Accordingly, in an embodiment, computer systems are configured to implement one or more services that singly or collectively perform operations of processes described herein, and such computer systems are configured with applicable hardware and/or software that enable the performance of the operations. Further, a computer system, in an embodiment of the present disclosure, is a single device and, in another embodiment, is a distributed computer system comprising multiple devices that operate differently such that the distributed computer system performs the operations described herein and such that a single device does not perform all operations.

The use of any and all examples or exemplary language (e.g., “such as”) provided herein is intended merely to better illuminate embodiments of the invention and does not pose a limitation on the scope of the invention unless otherwise claimed. No language in the specification should be construed as indicating any non-claimed element as essential to the practice of the invention.

Embodiments of this disclosure are described herein, including the best mode known to the inventors for carrying out the invention. Variations of those embodiments may become apparent to those of ordinary skill in the art upon reading the foregoing description. The inventors expect skilled artisans to employ such variations as appropriate, and the inventors intend for embodiments of the present disclosure to be practiced otherwise than as specifically described herein. Accordingly, the scope of the present disclosure includes all modifications and equivalents of the subject matter recited in the claims appended hereto as permitted by applicable law. Moreover, any combination of the above-described elements in all possible variations thereof is encompassed by the scope of the present disclosure unless otherwise indicated herein or otherwise clearly contradicted by context.

All references including publications, patent applications, and patents cited herein are hereby incorporated by reference to the same extent as if each reference were individually and specifically indicated to be incorporated by reference and were set forth in its entirety herein.

Claims

What is claimed is:

1. A method comprising:

obtaining an utterance and a corresponding label representative of an intent of the utterance;

generating, using a first large language model on the utterance and the corresponding label, a prompt comprising a task description and an input-label pair;

modifying the prompt to include one or more of:

a list of known intents;

a few-shot example; or

a list of test examples; and

generating, using a second large language model on the modified prompt, a list of predicted intents;

determining that a particular intent in the list of predicted intents is not in the list of known intents; and

updating the list of known intents with the particular intent.

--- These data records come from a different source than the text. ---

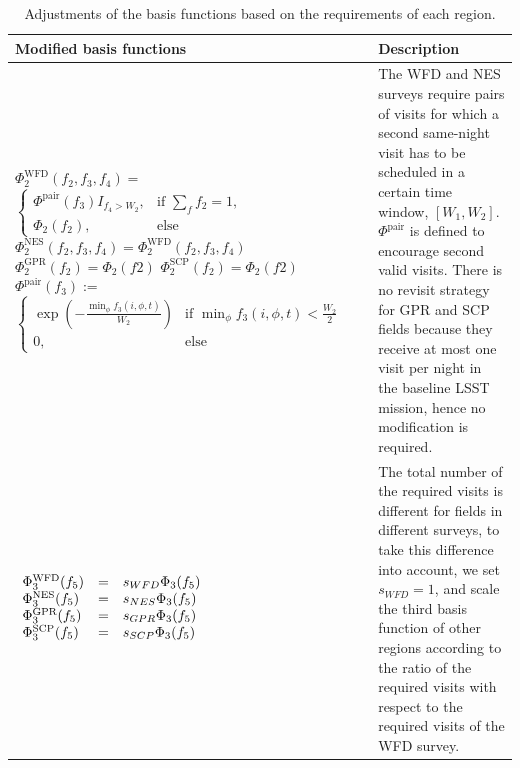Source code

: \documentclass[11pt]{article}
\theoremstyle{definition}
\begin{document}
\begin{table}[h!]\label{tab_regionBF}
\caption{Adjustments of the basis functions based on the requirements of each region.}
\begin{tabularx}{\textwidth}{| X | X |}
\hline
Modified basis functions & Description\\ \hline \hline
$\Phi_2^{\text{WFD}}(f_2,f_3,f_4) =$ \newline $\begin{cases} \Phi^{\text{pair}}(f_3)I_{f_4> W_2},& \text{if } \sum\limits_{f}{f_2} = 1,\\ \Phi_2(f_2),& \text{else } \end{cases}$ \newline\newline $\Phi_2^{\text{NES}}(f_2,f_3,f_4) =\Phi_2^{\text{WFD}}(f_2,f_3,f_4)$ \newline\newline $\Phi_2^{\text{GPR}}(f_2) = \Phi_2(f2)$ \newline\newline $\Phi_2^{\text{SCP}}(f_2) = \Phi_2(f2)$\newline\newline $\Phi^{\text{pair}}(f_3) :=$ \newline $\begin{cases} \exp(- \frac{\min_{\phi}f_3(i,\phi,t)}{W_2})& \text{if } \min_{\phi}f_3(i,\phi,t) < \frac{W_2}{2}\\ 0, & \text{else}\end{cases}$ 
& The WFD and NES surveys require pairs of visits for which a second same-night visit has to be scheduled in a certain time window, $[W_1,W_2]$. $ \Phi^{\text{pair}}$ is defined to encourage second valid visits. There is no revisit strategy for GPR and SCP fields because they receive at most one visit per night in the baseline LSST mission, hence no modification is required.\\ \hline
$\begin{array}{l c l}\Phi_3^{\text{WFD}}(f_5) &=& s_{WFD} \Phi_3(f_5)\\ \Phi_3^{\text{NES}}(f_5) &=& s_{NES} \Phi_3(f_5)\\ \Phi_3^{\text{GPR}}(f_5) &=& s_{GPR} \Phi_3(f_5)\\\Phi_3^{\text{SCP}}(f_5) &=& s_{SCP} \Phi_3(f_5)\end{array}$ 
& The total number of the required visits is different for fields in different surveys, to take this difference into account, we set $s_{WFD} = 1$, and scale the third basis function of other regions according to the ratio of the required visits with respect to the required visits of the WFD survey.\\ \hline
\end{tabularx}
\end{table}
\end{document}
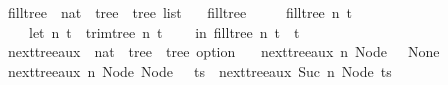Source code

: \begin{isabellebody}
\isanewline
{}\isamarkupfalse%
\ fill{\isacharunderscore}{\kern0pt}tree\ {\isacharcolon}{\kern0pt}{\isacharcolon}{\kern0pt}\ {\isachardoublequoteopen}nat\ {\isasymRightarrow}\ tree\ {\isasymRightarrow}\ tree\ list{\isachardoublequoteclose}\ \isanewline
\ \ {\isachardoublequoteopen}fill{\isacharunderscore}{\kern0pt}tree\ {}\ {\isacharunderscore}{\kern0pt}\ {\isacharequal}{\kern0pt}\ {\isacharbrackleft}{\kern0pt}{\isacharbrackright}{\kern0pt}{\isachardoublequoteclose}\isanewline
{\isacharbar}{\kern0pt}\ {\isachardoublequoteopen}fill{\isacharunderscore}{\kern0pt}tree\ n\ t\ {\isacharequal}{\kern0pt}\isanewline
\ \ \ \ {\isacharparenleft}{\kern0pt}let\ {\isacharparenleft}{\kern0pt}n{\isacharprime}{\kern0pt}{\isacharcomma}{\kern0pt}\ t{\isacharprime}{\kern0pt}{\isacharparenright}{\kern0pt}\ {\isacharequal}{\kern0pt}\ trim{\isacharunderscore}{\kern0pt}tree\ n\ t\isanewline
\ \ \ \ in\ fill{\isacharunderscore}{\kern0pt}tree\ n{\isacharprime}{\kern0pt}\ t{\isacharprime}{\kern0pt}\ {\isacharat}{\kern0pt}\ {\isacharbrackleft}{\kern0pt}t{\isacharprime}{\kern0pt}{\isacharbrackright}{\kern0pt}{\isacharparenright}{\kern0pt}{\isachardoublequoteclose}\isanewline
\isanewline
{}\isamarkupfalse%
\ next{\isacharunderscore}{\kern0pt}tree{\isacharunderscore}{\kern0pt}aux\ {\isacharcolon}{\kern0pt}{\isacharcolon}{\kern0pt}\ {\isachardoublequoteopen}nat\ {\isasymRightarrow}\ tree\ {\isasymRightarrow}\ tree\ option{\isachardoublequoteclose}\ \isanewline
\ \ {\isachardoublequoteopen}next{\isacharunderscore}{\kern0pt}tree{\isacharunderscore}{\kern0pt}aux\ n\ {\isacharparenleft}{\kern0pt}Node\ {\isacharbrackleft}{\kern0pt}{\isacharbrackright}{\kern0pt}{\isacharparenright}{\kern0pt}\ {\isacharequal}{\kern0pt}\ None{\isachardoublequoteclose}\isanewline
{\isacharbar}{\kern0pt}\ {\isachardoublequoteopen}next{\isacharunderscore}{\kern0pt}tree{\isacharunderscore}{\kern0pt}aux\ n\ {\isacharparenleft}{\kern0pt}Node\ {\isacharparenleft}{\kern0pt}Node\ {\isacharbrackleft}{\kern0pt}{\isacharbrackright}{\kern0pt}\ {\isacharhash}{\kern0pt}\ ts{\isacharparenright}{\kern0pt}{\isacharparenright}{\kern0pt}\ {\isacharequal}{\kern0pt}\ next{\isacharunderscore}{\kern0pt}tree{\isacharunderscore}{\kern0pt}aux\ {\isacharparenleft}{\kern0pt}Suc\ n{\isacharparenright}{\kern0pt}\ {\isacharparenleft}{\kern0pt}Node\ ts{\isacharparenright}{\kern0pt}{\isachardoublequoteclose}\isanewline

\end{isabellebody}
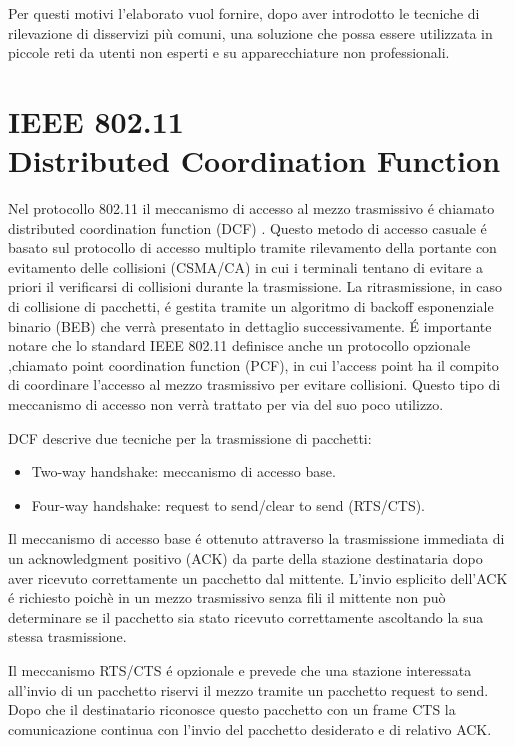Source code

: Per questi motivi l'elaborato vuol fornire, dopo aver introdotto le tecniche di rilevazione di disservizi pi\`u comuni, una soluzione che possa essere utilizzata in piccole reti da utenti non esperti e su apparecchiature non professionali.

\section[IEEE 802.11 Distributed Coordination Function]{IEEE 802.11 \\Distributed Coordination Function}
Nel protocollo 802.11 il meccanismo di accesso al mezzo trasmissivo \'e chiamato distributed coordination function (DCF) \cite{ieee99}.
Questo metodo di accesso casuale \'e basato sul protocollo di accesso multiplo tramite rilevamento della portante con evitamento delle collisioni (CSMA/CA) in cui i terminali tentano di evitare a priori il verificarsi di collisioni durante la trasmissione.
La ritrasmissione, in caso di collisione di pacchetti, \'e gestita tramite un algoritmo di backoff esponenziale binario (BEB) che verr\`a presentato in dettaglio successivamente.
\'E importante notare che lo standard IEEE 802.11 definisce anche un  protocollo opzionale ,chiamato point coordination function (PCF), in cui l'access point ha il compito di coordinare l'accesso al mezzo trasmissivo per evitare collisioni. 
Questo tipo di meccanismo di accesso non verr\`a trattato per via del suo poco utilizzo.

DCF descrive due tecniche per la trasmissione di pacchetti:
\begin{itemize}
 \item Two-way handshake: meccanismo di accesso base.
 \item Four-way handshake: request to send/clear to send (RTS/CTS).
\end{itemize}

Il meccanismo di accesso base \'e ottenuto attraverso la trasmissione immediata di un acknowledgment positivo (ACK) da parte della stazione destinataria dopo aver ricevuto correttamente un pacchetto dal mittente.
L'invio esplicito dell'ACK \'e richiesto poich\`e in un mezzo trasmissivo senza fili il mittente non pu\`o determinare se il pacchetto sia stato ricevuto correttamente ascoltando la sua stessa trasmissione.

Il meccanismo RTS/CTS \'e opzionale e prevede che una stazione interessata all'invio di un pacchetto riservi il mezzo tramite un pacchetto request to send.
Dopo che il destinatario riconosce questo pacchetto con un frame CTS la comunicazione continua con l'invio del pacchetto desiderato e di relativo ACK.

2. The method of claim 1, wherein the utterance and the corresponding label are retrieved from a training dataset that includes a plurality of utterance-intent pairs for a particular domain.

3. The method of claim 1, wherein utterances corresponding to the list of known intents are semantically similar to utterances in the list of test examples.

4. The method of claim 1, wherein an utterance in the few-shot example is semantically similar to an utterance in at least one of the list of test examples.

5. The method of claim 1, wherein each of the first large language model and the second large language model is a frozen transformer.

6. The method of claim 1, wherein utterances in the list of known intents and utterances in the few-shot example are of a same domain.

7. The method of claim 1, wherein the first large language model is to generate the prompt based on a template.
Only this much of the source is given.